En el perdón, como en el amor no caben límites: o se perdona de verdad por amor, o se alimenta el rencor.
Otorgar el perdón al prójimo, es madurar en el espíritu, es abrir las puertas al verdadero amor. Por consiguiente, antes de hacer un juicio peyorativo de una persona es preciso ponerse en su lugar, intentar comprender sus problemas y los motivos que la han llevado a actuar de ese modo. Actuar así es garantizar la disculpa, evitar el juicio precipitado y, lo que es más importante, no correr el riesgo de equivocarse.

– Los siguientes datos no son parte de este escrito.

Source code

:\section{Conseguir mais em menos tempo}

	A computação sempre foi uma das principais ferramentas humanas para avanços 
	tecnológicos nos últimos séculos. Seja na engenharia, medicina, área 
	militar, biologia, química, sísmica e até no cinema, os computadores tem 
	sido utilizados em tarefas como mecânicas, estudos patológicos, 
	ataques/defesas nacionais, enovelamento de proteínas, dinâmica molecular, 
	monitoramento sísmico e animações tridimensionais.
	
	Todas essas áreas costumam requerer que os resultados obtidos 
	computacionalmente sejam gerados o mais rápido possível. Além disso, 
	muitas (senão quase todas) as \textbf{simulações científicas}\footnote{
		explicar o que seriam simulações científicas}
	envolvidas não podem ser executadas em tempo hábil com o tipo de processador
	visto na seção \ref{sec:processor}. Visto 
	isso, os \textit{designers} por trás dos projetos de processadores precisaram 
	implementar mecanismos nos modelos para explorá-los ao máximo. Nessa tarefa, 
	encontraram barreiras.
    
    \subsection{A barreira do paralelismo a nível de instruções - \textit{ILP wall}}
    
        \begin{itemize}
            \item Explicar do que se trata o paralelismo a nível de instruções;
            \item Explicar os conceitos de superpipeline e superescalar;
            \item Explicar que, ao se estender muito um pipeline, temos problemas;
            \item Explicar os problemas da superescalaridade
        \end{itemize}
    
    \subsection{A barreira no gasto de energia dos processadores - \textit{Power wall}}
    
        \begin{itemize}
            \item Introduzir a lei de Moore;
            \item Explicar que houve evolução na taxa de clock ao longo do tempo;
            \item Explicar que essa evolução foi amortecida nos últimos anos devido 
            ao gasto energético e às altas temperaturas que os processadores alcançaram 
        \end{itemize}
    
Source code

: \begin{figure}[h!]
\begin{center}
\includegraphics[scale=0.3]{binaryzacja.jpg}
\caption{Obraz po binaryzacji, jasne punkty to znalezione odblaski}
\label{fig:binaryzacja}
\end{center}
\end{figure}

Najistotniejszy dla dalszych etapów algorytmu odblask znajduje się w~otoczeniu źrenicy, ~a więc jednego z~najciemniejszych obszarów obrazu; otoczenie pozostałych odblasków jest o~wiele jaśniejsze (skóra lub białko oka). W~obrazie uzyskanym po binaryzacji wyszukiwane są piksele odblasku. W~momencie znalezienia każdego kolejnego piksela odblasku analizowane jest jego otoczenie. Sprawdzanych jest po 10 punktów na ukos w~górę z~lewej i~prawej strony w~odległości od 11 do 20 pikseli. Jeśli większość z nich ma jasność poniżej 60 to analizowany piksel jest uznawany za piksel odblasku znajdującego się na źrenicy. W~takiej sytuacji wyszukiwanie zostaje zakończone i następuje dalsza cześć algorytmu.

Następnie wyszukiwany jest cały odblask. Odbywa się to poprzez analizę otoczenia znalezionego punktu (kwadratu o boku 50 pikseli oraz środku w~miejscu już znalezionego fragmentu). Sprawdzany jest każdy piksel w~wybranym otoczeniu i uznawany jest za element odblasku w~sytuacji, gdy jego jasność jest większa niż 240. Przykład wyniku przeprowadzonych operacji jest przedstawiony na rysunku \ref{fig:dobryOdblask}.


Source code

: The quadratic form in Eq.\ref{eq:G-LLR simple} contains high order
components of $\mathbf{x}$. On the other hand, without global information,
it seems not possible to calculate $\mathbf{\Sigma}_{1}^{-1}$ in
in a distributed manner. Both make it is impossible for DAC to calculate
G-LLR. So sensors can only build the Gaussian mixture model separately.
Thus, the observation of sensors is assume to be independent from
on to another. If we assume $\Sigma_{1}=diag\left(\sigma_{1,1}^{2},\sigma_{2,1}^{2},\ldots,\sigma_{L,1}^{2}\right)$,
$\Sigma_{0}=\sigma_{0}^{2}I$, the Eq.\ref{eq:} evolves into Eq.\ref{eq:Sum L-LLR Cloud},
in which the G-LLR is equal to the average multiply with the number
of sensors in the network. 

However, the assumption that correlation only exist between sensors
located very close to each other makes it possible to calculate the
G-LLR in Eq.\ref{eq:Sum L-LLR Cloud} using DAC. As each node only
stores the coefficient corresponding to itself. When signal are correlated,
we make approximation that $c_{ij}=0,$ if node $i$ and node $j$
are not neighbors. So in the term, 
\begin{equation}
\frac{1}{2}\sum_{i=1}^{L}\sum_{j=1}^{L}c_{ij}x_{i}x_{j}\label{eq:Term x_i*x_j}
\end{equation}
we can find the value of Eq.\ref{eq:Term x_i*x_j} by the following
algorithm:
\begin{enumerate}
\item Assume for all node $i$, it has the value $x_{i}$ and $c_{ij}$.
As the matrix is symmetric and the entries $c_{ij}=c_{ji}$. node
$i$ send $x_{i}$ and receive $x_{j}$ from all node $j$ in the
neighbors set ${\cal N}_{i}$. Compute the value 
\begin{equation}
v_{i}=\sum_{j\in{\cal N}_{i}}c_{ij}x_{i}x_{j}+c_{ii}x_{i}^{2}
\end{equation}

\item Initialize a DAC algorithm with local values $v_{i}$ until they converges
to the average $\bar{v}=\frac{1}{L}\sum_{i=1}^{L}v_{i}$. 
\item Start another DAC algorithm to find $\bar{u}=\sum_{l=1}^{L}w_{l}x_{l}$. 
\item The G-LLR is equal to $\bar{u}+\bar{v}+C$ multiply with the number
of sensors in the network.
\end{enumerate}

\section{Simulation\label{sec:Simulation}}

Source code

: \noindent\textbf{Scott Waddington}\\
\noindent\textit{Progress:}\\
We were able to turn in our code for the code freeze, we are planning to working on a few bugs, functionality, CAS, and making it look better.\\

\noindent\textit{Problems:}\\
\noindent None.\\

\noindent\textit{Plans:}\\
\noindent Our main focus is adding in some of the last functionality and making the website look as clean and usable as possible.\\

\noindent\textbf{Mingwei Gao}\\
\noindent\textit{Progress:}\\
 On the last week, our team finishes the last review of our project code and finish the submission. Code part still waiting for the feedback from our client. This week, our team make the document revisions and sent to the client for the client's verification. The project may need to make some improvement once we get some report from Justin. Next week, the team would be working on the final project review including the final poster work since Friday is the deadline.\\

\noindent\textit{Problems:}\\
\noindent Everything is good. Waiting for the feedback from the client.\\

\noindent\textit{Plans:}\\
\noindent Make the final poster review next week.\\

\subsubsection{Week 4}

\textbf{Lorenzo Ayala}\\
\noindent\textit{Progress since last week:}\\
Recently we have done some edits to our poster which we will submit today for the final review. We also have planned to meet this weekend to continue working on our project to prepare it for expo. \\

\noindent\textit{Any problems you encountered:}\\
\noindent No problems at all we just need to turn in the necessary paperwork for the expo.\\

Para estas ocasiones recomendaba san Bernardo:
“Aunque veáis algo malo, no juzguéis al instante a vuestro prójimo, sino más bien excusadle en vuestro interior. Excusad la intención, si no podéis excusar la acción. Pensad que lo habrá hecho por ignorancia, o por sorpresa, o por debilidad. Si la cosa es tan clara que no podéis disimularla, aún entonces procurad creerlo así, y decid para vuestros adentros: la tentación habrá sido muy fuerte”Perdonar es olvidar el agravio, pero hace falta más. La caridad, a la vez que obliga a arrancar el rencor del corazón, exige poner los medios para ganarse la amistad de quien pudo ofendernos. Al perdonarle, ya no se le ha de considerar como enemigo, sino como amigo.